Forget eurobonds, high falutin' notions of a federal banking system, and action to establish fiscal and political union – all these things may be necessary to underpin the euro in the long term, but they are going to take many years to agree and implement. The immediate crisis requires more immediate solutions.

What we are dealing with here is not so much a sovereign debt crisis – though we certainly have that – as a profound banking crisis. As a matter of urgency, then, governments must take immediate steps to recapitalise their banking systems. Central bankers on Thursday moved to offer further liquidity support, but this is really only a sticking plaster solution. Funding difficulties are only the outward symptom of a more fundamental and underlying solvency crisis.

It follows that governments must urgently implement the 21 July agreement, which gives the â?¬440bn European rescue fund discretion to use the money for bank bailouts. Once banks are sufficiently re-capitalised, then it might be possible to move forward with a sensible restructuring of Greek and perhaps other periphery eurozone sovereign debt.

The modest restructuring of Greek debt agreed in July is plainly nowhere near enough, which is why we've seen a ratcheting up of the European banking crisis. Everyone knows there are further, massive write-offs to come. Greek debt alone is going to have to be written down by anywhere between 50 and 80pc. Since EU and IMF rescue loans count as preferred credit, that may mean writing off the rest close to zero.
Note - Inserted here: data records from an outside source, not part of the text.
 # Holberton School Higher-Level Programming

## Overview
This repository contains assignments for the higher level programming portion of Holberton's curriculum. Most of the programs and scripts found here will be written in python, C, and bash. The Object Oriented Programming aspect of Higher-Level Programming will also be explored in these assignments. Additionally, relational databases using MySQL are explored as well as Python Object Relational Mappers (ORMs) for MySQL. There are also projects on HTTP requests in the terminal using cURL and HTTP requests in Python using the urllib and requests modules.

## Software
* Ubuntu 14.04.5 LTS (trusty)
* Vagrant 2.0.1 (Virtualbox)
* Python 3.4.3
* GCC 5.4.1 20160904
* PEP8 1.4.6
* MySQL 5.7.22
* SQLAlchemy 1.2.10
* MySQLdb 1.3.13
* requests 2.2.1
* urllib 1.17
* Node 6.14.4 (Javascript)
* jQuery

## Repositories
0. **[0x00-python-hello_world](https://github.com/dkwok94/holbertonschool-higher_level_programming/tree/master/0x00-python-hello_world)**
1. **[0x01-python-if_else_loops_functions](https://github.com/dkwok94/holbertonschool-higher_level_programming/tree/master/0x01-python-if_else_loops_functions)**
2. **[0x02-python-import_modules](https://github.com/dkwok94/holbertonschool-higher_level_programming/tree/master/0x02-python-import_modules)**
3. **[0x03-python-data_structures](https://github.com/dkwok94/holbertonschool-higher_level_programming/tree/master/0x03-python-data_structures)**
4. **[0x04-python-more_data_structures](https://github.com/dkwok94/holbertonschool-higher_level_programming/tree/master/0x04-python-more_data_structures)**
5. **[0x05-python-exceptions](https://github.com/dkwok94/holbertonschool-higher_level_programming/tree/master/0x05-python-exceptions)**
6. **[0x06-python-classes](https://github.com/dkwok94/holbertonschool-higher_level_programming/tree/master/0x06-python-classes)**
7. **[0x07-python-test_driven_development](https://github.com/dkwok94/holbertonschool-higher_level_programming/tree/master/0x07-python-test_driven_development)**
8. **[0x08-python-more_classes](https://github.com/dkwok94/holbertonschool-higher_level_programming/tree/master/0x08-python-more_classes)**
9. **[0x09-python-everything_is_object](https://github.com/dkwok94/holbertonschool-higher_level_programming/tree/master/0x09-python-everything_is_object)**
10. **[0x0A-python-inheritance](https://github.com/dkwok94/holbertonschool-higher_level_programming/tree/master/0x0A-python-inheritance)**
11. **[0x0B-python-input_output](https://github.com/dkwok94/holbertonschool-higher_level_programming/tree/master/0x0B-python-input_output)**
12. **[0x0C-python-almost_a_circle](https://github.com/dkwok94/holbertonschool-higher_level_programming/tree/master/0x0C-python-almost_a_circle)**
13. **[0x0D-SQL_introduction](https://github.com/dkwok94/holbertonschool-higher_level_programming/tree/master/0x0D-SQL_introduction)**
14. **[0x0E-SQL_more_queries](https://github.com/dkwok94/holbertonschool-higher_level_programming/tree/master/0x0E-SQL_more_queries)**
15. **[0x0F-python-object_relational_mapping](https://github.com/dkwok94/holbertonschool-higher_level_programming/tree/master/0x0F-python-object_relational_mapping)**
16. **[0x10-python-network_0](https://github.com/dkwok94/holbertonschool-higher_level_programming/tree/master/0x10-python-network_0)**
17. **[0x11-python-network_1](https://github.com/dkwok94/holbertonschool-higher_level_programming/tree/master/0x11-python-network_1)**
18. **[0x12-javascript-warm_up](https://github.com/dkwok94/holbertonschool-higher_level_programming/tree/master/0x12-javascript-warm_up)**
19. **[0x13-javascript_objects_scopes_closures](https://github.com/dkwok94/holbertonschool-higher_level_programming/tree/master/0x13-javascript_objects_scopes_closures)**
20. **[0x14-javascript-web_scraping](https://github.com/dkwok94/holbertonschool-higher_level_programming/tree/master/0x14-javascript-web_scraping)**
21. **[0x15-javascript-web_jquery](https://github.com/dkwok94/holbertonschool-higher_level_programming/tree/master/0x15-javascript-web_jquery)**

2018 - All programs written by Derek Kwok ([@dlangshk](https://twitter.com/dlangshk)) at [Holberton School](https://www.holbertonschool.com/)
So far George Papandreou, the Greek prime minster, has played a cute game. He's promised, in order to win the next tranche of bailout funds, to do whatever it takes to meet the conditions opposed on him by the July 21 agreement.

Everyone knows it's a charade, but ludicrously the public pretence that it's for real is maintained. Mr Papandreou has no chance of meeting his fiscal targets, but once he's got the money, he can renegotiate at leisure. Europe's political class needs to be more honest and open about what's going on. Greece is going to default; either this can be announced as a fait accompli, or it can be done in an orderly and negotiated fashion. The latter approach is generally best.

But as I say, the most important thing is to spell out how the banking system is to be recapitalised. Do I expect EU finance ministers to listen? Well, one thing is for sure; we are not going to get a statement tonight which spells all this out. But anyone with half a brain can see what needs to be done, and there are signs that it is finally beginning to sink in.

UPDATE: Since writing this blog earlier today, details have emerged of a plan Tim Geithner put to fellow finance ministers for expanding the European bailout fund, the so called European Financial Stability Facility. It was a good scheme that would have allowed the EFSF to be leveraged up to a much larger size along the lines of the mechanism used in the US for bank bailouts. But predictably he was given short shrift. Outside ideas not welcome, apparently. I grow ever more pessimistic about prospects for a happy ending.